Anime Corner: Fena: Pirate Princess Review
Lost at Sea.
What’s the Story?
Fena Houtman is an orphan. Eking out a living as a servant in a brothel, she just knows that this isn’t meant to be her lot in life, no matter how many times her escape attempts fail! When two aged knights attempt to rescue her from said brothel, it’s the first step on a journey to uncover her true destiny. First though she has to reunite with her childhood friend, Yukimaru, whose now a skilled swordsman and leads a notorious gang of samurai pirates.
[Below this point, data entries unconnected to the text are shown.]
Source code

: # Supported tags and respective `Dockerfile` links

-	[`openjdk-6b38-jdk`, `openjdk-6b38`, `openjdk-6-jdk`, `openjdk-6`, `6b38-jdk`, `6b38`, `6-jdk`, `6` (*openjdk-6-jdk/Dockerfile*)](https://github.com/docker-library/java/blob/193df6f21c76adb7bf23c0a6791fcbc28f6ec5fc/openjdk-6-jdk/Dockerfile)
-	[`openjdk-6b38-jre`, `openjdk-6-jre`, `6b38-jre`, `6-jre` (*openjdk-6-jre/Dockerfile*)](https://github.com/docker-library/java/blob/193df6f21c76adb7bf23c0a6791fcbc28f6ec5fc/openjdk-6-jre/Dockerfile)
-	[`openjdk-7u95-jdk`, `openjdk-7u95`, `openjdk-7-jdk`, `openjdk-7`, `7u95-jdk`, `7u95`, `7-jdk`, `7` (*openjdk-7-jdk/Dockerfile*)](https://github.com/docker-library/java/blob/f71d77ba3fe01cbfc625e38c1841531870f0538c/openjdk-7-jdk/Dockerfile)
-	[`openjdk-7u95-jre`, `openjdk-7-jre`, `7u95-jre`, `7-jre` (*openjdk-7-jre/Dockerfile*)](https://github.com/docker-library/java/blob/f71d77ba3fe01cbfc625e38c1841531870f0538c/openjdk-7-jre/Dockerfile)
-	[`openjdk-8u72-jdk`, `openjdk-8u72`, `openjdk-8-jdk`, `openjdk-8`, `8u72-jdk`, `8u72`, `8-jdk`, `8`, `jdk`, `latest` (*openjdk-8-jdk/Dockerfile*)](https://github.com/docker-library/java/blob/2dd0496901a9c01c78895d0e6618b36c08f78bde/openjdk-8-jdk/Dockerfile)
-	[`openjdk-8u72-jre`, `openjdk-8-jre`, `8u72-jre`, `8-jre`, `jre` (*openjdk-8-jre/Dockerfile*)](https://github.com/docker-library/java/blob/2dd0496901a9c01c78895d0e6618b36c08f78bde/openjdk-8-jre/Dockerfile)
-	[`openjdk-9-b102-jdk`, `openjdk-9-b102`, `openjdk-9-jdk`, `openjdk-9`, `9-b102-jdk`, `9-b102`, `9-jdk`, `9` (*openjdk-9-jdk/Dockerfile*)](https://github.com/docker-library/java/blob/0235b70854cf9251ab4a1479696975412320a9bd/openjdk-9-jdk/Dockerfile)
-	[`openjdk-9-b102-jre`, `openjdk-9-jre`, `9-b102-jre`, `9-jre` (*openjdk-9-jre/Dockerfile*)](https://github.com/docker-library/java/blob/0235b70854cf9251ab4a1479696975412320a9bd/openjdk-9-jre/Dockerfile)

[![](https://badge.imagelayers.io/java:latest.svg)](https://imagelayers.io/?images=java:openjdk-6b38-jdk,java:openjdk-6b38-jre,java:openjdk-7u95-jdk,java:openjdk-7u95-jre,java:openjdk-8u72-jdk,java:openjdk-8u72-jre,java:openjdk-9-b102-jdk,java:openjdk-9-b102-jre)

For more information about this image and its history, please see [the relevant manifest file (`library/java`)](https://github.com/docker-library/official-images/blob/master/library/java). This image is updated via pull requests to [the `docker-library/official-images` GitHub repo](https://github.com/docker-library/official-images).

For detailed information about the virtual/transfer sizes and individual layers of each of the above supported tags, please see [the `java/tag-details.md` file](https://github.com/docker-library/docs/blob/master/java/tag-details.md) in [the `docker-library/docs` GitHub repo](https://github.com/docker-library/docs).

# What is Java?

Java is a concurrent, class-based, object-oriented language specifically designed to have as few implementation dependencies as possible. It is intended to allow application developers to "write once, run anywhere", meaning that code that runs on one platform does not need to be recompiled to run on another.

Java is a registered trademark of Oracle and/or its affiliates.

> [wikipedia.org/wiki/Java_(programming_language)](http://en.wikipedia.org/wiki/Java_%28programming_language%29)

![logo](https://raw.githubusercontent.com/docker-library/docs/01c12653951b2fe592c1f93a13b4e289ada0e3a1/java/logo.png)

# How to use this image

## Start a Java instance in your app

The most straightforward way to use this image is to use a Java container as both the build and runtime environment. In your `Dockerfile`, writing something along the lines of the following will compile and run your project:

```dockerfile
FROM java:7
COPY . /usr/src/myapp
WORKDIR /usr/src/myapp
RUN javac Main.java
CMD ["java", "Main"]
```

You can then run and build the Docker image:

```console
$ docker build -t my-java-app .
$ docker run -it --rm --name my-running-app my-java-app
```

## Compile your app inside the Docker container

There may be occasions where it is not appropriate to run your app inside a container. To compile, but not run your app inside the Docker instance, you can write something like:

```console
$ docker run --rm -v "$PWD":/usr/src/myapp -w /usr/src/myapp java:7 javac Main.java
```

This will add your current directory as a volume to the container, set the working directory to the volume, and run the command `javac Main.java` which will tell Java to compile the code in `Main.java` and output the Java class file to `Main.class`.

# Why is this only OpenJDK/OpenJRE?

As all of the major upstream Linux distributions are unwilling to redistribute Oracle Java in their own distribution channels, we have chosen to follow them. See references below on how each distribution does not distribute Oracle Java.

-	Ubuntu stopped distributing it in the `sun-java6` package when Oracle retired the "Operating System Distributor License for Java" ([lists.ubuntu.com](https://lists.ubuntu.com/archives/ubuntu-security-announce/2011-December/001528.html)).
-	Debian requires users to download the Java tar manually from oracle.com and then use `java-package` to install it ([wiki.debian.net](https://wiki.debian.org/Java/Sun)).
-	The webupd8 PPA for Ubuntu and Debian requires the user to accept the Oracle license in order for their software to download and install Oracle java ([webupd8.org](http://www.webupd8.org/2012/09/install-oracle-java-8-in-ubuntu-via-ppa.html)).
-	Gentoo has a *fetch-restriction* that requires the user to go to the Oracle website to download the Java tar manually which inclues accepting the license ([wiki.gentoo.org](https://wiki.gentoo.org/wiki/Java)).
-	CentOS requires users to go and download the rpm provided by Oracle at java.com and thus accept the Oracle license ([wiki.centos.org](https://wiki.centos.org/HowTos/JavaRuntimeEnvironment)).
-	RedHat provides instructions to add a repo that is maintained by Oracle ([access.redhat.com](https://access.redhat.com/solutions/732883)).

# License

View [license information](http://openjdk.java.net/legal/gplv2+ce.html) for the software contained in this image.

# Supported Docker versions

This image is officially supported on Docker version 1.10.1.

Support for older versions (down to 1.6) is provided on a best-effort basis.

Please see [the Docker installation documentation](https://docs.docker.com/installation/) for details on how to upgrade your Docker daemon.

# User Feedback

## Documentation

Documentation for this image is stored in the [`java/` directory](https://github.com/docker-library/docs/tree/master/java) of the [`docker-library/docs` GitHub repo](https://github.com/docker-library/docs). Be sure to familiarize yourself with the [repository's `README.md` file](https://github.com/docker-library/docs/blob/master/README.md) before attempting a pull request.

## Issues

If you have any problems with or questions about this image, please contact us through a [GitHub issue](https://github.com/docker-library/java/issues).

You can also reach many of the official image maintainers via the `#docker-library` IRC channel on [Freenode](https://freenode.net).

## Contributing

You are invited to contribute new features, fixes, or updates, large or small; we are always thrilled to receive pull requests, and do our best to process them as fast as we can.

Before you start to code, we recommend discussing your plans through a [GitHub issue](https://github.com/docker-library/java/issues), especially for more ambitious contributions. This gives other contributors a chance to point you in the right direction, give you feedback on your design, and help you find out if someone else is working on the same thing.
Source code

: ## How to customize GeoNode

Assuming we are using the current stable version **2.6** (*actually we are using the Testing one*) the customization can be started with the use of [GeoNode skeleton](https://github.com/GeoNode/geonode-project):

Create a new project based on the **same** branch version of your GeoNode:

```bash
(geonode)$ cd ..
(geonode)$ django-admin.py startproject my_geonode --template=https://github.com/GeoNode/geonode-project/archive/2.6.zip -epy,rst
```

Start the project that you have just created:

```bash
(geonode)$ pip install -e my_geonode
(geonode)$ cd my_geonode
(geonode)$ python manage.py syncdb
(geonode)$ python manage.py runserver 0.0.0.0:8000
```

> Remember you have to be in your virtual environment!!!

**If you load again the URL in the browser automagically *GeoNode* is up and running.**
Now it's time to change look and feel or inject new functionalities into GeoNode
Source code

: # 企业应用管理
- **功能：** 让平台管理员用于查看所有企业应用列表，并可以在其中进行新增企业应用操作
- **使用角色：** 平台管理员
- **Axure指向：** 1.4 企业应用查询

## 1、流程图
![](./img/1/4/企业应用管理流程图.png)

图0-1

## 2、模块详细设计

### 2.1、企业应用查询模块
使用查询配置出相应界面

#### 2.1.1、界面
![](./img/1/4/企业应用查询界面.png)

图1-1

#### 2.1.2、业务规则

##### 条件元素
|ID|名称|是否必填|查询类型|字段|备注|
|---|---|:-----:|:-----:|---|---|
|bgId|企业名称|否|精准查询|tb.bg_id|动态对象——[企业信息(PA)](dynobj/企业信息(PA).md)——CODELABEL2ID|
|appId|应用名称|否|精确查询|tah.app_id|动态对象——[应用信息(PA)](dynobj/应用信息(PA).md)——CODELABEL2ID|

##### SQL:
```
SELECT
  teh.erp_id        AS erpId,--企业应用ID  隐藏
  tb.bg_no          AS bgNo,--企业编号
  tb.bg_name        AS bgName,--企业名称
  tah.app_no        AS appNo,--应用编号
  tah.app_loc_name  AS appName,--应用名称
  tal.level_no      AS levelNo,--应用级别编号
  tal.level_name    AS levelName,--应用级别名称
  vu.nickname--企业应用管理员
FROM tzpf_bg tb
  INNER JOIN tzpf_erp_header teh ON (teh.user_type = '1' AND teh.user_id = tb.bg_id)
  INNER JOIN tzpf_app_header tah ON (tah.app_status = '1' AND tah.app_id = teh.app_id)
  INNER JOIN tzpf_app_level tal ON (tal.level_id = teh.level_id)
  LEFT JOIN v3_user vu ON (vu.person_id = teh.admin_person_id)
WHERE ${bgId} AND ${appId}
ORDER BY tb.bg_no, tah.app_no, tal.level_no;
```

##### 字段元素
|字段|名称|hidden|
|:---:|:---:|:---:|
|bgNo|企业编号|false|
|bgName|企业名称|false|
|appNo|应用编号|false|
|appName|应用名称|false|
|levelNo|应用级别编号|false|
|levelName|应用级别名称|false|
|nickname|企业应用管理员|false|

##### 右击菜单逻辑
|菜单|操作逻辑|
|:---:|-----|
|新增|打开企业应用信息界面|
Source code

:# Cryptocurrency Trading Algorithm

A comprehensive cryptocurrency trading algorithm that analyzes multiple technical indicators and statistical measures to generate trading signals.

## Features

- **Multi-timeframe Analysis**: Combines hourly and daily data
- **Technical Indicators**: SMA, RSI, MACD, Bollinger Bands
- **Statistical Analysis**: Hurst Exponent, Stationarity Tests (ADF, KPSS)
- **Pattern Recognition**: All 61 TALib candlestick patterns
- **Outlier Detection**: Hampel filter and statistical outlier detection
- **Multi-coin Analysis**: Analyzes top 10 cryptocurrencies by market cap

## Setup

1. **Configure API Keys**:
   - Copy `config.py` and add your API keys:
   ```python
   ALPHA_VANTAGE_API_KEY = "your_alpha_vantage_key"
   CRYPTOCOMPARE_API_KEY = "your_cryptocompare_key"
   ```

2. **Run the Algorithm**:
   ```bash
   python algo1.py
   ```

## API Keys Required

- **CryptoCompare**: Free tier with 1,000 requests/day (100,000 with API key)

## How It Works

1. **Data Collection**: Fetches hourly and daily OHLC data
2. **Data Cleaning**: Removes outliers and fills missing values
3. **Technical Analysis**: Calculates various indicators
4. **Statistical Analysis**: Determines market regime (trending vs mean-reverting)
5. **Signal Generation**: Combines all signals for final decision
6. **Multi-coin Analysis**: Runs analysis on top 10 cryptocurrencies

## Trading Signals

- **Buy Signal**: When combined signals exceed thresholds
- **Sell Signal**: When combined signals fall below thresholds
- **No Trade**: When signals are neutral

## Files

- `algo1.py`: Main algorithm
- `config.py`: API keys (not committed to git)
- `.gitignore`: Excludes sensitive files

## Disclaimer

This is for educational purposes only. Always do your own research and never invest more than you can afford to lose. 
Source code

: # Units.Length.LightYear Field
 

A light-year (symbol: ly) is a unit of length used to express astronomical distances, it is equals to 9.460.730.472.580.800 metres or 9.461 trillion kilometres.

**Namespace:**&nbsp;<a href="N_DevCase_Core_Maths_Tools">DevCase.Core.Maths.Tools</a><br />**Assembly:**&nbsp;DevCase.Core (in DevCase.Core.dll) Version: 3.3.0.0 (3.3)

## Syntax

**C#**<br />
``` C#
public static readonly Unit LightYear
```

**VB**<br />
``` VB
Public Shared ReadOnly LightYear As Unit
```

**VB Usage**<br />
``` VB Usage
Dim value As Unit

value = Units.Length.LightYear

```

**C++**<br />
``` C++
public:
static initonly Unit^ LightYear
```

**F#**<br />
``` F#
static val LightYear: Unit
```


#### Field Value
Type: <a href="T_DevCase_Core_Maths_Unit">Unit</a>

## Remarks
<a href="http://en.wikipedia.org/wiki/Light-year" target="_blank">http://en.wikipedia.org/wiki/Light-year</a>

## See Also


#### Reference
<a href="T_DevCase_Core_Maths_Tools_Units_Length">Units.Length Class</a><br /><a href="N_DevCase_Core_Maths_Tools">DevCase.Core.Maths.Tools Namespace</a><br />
With a crew, a submarine and a mystery to solve, Fena will have to follow the clues and track down the place her father tried to take her to all those years ago, ‘Eden’. Fena isn’t the only one searching though, and whether its boundless treasure or something far more biblical waiting them at the end of this journey, it’s going to be one heck of an adventure getting there!
The Review:
What. The. Actual. Fuck. I’m sorry, I don’t usually start off my reviews like this, and I usually try to keep the swearing to a minimum, but those are the only words that are flashing through my head as I sit down to write this review. I have no idea what happened to this show, the first three to four episodes were magnificent, the highlight of my week’s anime watching, and left me waiting with bated breath for the next one. Then the rot started to set in and it continued to set in until we reached a finale that just had me tilting my head. Of course that was when it wasn’t actively annoying me by trying to go for the big feels when it had in no way earned that right. I like Fena, I really do, and I like Yukimari too and under any other circumstances I’d probably be tearing up at their scenes in the final episode, but you don’t get to rush an adventure to its conclusion and act like it’s this grand, masterfully orchestrated tapestry. It’s like trying to tell the whole of One Piece in a twelve episode series and then being shocked when the emotional scenes don’t pay off! You’d have to be insane to think this would work!
Okay, calm down Joynson, let’s act with a little bit of professional dignity here. Taking a step away from that final episode, and the many, many, many, many issues I have with it, I do have to question how many of my problems with this show are mine alone. I am very keen on adventure stories, I’ve already mentioned One Piece which is one of my favourite series of all time. You give me a bunch of colourful characters on an epic quest full of strange lands and age-old mysteries and I’ll be very happy. You throw pirates and samurai into that and you’re pretty much guaranteed a five star rating from me, that’s why I loved the first few episodes of this series so much. They gave me that feeling that early One Piece gave me or any other adventure series I could name, but I think the key difference is that a lot of those series I’m thinking of are all either long-running or stories that haven’t finished yet. They don’t try and tell their whole story in twelve episodes and it’s making me really question, can you really do an epic quest in that short amount of time? Judging by this series the answer is a resounding no.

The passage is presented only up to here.